## [Problem]
Pictures don't belong in the copy; print all the records exactly.

## [Data for this exercise]
※
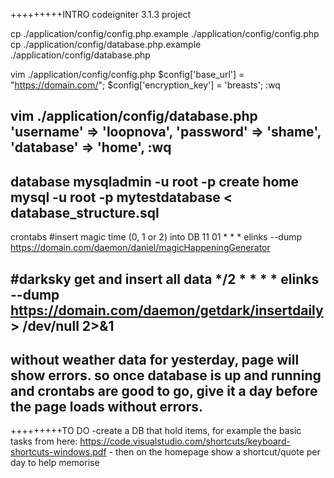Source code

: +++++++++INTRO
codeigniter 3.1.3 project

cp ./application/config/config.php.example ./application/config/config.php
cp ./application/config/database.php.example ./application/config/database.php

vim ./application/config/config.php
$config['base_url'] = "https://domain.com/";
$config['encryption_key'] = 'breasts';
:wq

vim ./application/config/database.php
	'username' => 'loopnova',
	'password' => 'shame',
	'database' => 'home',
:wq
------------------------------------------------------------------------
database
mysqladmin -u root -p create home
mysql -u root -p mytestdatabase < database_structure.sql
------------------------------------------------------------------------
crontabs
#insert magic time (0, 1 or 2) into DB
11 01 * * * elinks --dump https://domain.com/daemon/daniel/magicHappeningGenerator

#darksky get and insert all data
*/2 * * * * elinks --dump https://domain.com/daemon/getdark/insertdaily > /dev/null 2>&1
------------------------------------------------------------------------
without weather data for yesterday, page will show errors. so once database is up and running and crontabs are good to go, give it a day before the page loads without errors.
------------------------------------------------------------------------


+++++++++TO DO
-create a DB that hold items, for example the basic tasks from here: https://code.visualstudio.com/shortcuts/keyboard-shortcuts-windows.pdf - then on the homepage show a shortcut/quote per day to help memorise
※
## [Answer for this exercise]
Source code

: +++++++++INTRO
codeigniter 3.1.3 project

cp ./application/config/config.php.example ./application/config/config.php
cp ./application/config/database.php.example ./application/config/database.php

vim ./application/config/config.php
$config['base_url'] = "https://domain.com/";
$config['encryption_key'] = 'breasts';
:wq

vim ./application/config/database.php
	'username' => 'loopnova',
	'password' => 'shame',
	'database' => 'home',
:wq
------------------------------------------------------------------------
database
mysqladmin -u root -p create home
mysql -u root -p mytestdatabase < database_structure.sql
------------------------------------------------------------------------
crontabs
#insert magic time (0, 1 or 2) into DB
11 01 * * * elinks --dump https://domain.com/daemon/daniel/magicHappeningGenerator

#darksky get and insert all data
*/2 * * * * elinks --dump https://domain.com/daemon/getdark/insertdaily > /dev/null 2>&1
------------------------------------------------------------------------
without weather data for yesterday, page will show errors. so once database is up and running and crontabs are good to go, give it a day before the page loads without errors.
------------------------------------------------------------------------


+++++++++TO DO
-create a DB that hold items, for example the basic tasks from here: https://code.visualstudio.com/shortcuts/keyboard-shortcuts-windows.pdf - then on the homepage show a shortcut/quote per day to help memorise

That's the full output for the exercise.